◆ REQUIRED ACTION
Keep only the lines of the material below that contain the word "valueReference". Copy those lines.

◆ MATERIAL SHOWN
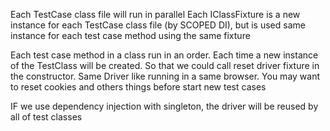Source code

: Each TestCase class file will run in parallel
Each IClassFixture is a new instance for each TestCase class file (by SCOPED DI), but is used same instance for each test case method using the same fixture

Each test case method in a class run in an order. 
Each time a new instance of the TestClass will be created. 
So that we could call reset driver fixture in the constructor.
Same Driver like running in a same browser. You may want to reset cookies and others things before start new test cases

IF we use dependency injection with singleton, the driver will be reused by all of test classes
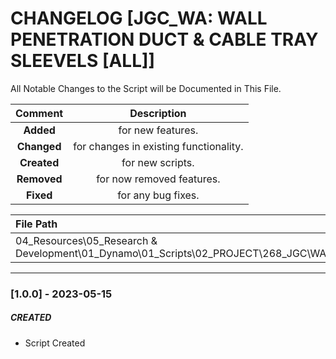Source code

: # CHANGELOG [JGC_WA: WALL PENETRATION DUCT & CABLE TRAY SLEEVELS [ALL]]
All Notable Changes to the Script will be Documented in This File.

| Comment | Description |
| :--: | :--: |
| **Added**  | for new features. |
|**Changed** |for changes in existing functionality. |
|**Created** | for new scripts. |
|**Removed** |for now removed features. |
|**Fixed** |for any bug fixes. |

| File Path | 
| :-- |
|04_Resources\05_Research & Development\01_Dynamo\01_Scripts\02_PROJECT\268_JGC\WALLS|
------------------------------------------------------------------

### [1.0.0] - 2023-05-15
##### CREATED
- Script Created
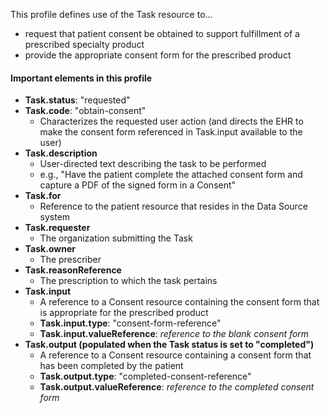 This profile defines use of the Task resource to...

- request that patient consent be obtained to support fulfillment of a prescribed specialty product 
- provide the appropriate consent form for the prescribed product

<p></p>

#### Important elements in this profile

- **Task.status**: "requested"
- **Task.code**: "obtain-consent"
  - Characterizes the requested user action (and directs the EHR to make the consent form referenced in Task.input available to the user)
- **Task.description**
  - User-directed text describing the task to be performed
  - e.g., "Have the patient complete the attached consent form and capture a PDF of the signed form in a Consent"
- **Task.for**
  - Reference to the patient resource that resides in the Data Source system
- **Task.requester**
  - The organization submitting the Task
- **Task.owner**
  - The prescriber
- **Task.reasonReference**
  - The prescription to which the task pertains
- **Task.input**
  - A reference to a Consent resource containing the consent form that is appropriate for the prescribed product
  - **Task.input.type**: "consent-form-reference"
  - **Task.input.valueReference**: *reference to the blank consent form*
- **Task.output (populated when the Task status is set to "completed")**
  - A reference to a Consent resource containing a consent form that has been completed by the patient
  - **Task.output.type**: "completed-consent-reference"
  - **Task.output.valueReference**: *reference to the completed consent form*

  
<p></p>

◆ ANSWER TO THIS TASK
  - **Task.input.valueReference**: *reference to the blank consent form*
  - **Task.output.valueReference**: *reference to the completed consent form*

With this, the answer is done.